Task brief: An acceptable answer repeats exactly the line with "And finally the" and each line after it through the end of the entries, and includes nothing else.

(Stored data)
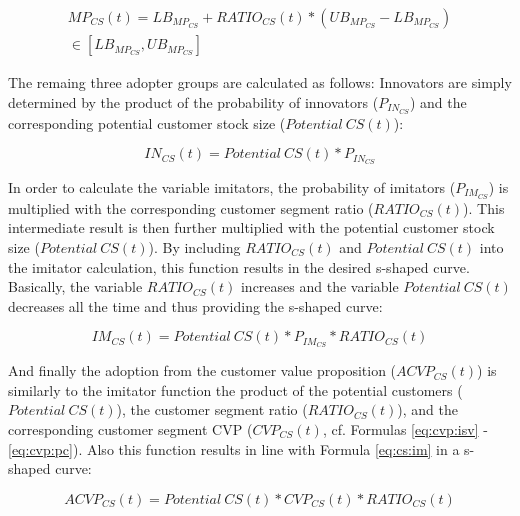 \begin{eqnarray}\label{eq:cs:mp}
	MP_{CS}(t) = LB_{MP_{CS}} + RATIO_{CS}(t) * (UB_{MP_{CS}} - LB_{MP_{CS}})  \nonumber \\ \in [LB_{MP_{CS}},UB_{MP_{CS}}]
\end{eqnarray}

The remaing three adopter groups are calculated as follows: Innovators are simply determined by the product of the probability of innovators ($P_{IN_{CS}}$) and the corresponding potential customer stock size \linebreak ($\mathit{Potential~CS(t)}$):

\begin{equation}\label{eq:cs:in}
		IN_{CS}(t) = \mathit{Potential~CS(t)} * P_{IN_{CS}}
\end{equation}

In order to calculate the variable imitators, the probability of imitators ($P_{IM_{CS}}$) is multiplied with the corresponding customer segment ratio ($RATIO_{CS}(t)$). This intermediate result is then further multiplied with the potential customer stock size ($\mathit{Potential~CS(t)}$). By including $RATIO_{CS}(t)$ and $\mathit{Potential~CS(t)}$ into the imitator calculation, this function results in the desired s-shaped curve. Basically, the variable $RATIO_{CS}(t)$ increases and the variable $\mathit{Potential~CS(t)}$ decreases all the time and thus providing the s-shaped curve:

\begin{equation}\label{eq:cs:im}
		IM_{CS}(t) = \mathit{Potential~CS(t)} * P_{IM_{CS}} * RATIO_{CS}(t)
\end{equation}

And finally the adoption from the customer value proposition \linebreak ($ACVP_{CS}(t)$) is similarly to the imitator function the product of the potential customers ($\mathit{Potential~CS(t)}$), the customer segment ratio ($RATIO_{CS}(t)$), and the corresponding customer segment \ac{CVP} ($CVP_{CS}(t)$, cf. Formulas \ref{eq:cvp:isv} - \ref{eq:cvp:pc}). Also this function results in line with Formula \ref{eq:cs:im} in a s-shaped curve:

\begin{equation}\label{eq:cs:acvp}
		ACVP_{CS}(t) = \mathit{Potential~CS(t)} * CVP_{CS}(t) * RATIO_{CS}(t)
\end{equation}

Written answer:
And finally the adoption from the customer value proposition \linebreak ($ACVP_{CS}(t)$) is similarly to the imitator function the product of the potential customers ($\mathit{Potential~CS(t)}$), the customer segment ratio ($RATIO_{CS}(t)$), and the corresponding customer segment \ac{CVP} ($CVP_{CS}(t)$, cf. Formulas \ref{eq:cvp:isv} - \ref{eq:cvp:pc}). Also this function results in line with Formula \ref{eq:cs:im} in a s-shaped curve:

\begin{equation}\label{eq:cs:acvp}
		ACVP_{CS}(t) = \mathit{Potential~CS(t)} * CVP_{CS}(t) * RATIO_{CS}(t)
\end{equation}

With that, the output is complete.